La réconciliation nationale, comme l’exprime éloquemment l’expression, c’est la reconstitution d’une nation déchirée par la séparation des diverses appartenances ethniques. L’œuvre de reconstruction nationale par la modernisation économique est donc une réponse idoine à  la problématique ivoirienne de la réconciliation nationale.

A ce modèle pragmatique de réconciliation nationale s’opposent les modèles idéologiques des ethno-nationalistes ivoiriens. Fondé sur la récusation de la forme démocratique de Nation qui résulte de la modernisation de la société, ce modèle idéologique consiste à réformer ethniquement  l’Etat, à en remettre la direction aux leaders lignagers qui estiment représenter des cultures dominantes autochtones.

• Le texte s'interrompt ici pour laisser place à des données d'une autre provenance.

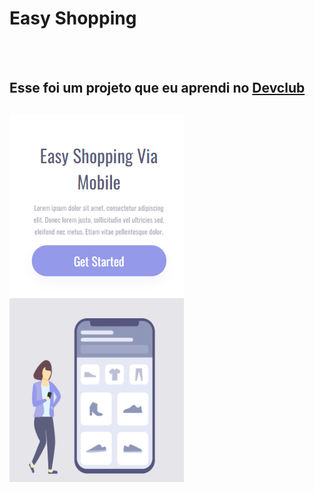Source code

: <h1> Easy Shopping </h1>
<br>
<br>
<h2> Esse foi um projeto que eu aprendi no <a href="https://rodolfomori.com.br/devclub"> Devclub </a> <h2>
  
<img src="https://github.com/anammonteiro/Easy-Shopping/blob/master/assets/Captura%20de%20Tela%20(8).png?raw=true" />
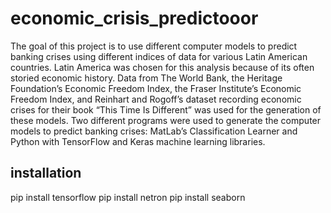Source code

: # economic_crisis_predictooor

The goal of this project is to use different computer models to predict banking crises using different indices of data for various Latin American countries. Latin America was chosen for this analysis because of its often storied economic history. Data from The World Bank, the Heritage Foundation’s Economic Freedom Index, the Fraser Institute’s Economic Freedom Index, and Reinhart and Rogoff’s dataset recording economic crises for their book “This Time Is Different” was used for the generation of these models. Two different programs were used to generate the computer models to predict banking crises: MatLab’s Classification Learner and Python with TensorFlow and Keras machine learning libraries.

installation
---------------
pip install tensorflow
pip install netron
pip install seaborn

La mémoire de l’houphouëtisme éclaire d’une lumière singulièrement instructive l’affrontement politique ivoirien. Ce combat pour le contrôle de l’Etat oppose, d’une part, des forces politiques dont le programme est de construire une nation pour relier l’État central et l’ensemble des particularismes ethniques et communautaires du territoire;  et, d’autre part, des forces qui récusent cette intégration nationale, dont le programme est de faire coïncider directement des ethnies dites autochtones et l’État. Les premières se situent dans la tradition modernisatrice et progressiste de l’houphouëtisme. Les secondes s’en écartent.